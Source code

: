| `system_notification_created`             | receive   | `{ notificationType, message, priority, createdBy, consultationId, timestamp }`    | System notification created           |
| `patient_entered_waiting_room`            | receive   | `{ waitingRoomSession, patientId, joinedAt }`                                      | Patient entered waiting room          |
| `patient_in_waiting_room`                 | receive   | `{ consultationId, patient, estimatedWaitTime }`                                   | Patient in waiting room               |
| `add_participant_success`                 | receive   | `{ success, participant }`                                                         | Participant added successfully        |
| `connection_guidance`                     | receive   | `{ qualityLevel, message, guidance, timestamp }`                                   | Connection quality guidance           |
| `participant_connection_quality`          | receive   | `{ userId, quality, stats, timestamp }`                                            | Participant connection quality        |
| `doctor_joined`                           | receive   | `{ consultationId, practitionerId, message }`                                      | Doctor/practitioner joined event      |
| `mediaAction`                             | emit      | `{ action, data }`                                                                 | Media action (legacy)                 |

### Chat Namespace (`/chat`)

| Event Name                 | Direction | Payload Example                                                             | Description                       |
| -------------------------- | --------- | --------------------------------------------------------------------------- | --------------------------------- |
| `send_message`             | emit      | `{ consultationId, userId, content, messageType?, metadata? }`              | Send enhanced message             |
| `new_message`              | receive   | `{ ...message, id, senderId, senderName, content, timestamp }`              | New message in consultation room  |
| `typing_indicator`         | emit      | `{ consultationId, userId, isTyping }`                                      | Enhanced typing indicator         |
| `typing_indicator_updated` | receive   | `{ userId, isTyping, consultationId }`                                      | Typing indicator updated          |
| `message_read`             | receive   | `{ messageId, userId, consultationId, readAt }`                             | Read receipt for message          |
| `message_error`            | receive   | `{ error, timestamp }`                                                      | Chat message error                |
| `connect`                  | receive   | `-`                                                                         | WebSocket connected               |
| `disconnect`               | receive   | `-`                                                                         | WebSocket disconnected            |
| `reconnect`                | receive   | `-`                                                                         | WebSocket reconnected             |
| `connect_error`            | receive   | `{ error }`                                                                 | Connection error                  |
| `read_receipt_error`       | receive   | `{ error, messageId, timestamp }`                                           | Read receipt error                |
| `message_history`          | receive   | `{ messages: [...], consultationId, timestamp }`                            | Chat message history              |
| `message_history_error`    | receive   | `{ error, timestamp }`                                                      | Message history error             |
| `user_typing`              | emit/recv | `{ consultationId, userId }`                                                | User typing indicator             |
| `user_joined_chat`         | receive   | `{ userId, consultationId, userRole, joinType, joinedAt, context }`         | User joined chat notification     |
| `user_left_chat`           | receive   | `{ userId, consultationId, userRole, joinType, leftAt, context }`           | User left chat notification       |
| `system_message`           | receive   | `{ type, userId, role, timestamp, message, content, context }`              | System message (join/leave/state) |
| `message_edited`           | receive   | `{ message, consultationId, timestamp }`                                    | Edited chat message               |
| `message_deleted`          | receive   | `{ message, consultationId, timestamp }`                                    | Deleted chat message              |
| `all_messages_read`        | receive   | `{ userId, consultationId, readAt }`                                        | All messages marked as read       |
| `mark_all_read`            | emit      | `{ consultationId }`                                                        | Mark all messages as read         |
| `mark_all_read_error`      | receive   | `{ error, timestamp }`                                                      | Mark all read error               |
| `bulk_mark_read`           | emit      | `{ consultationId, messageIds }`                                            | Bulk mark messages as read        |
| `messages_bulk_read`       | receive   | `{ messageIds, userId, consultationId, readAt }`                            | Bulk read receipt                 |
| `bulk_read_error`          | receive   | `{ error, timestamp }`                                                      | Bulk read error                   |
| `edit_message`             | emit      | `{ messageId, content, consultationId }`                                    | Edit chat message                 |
++++
#### [Problem to work on]
A single figure is required: the number of lines in the data above in which the word "Participant" appears.

#### [Task response]
2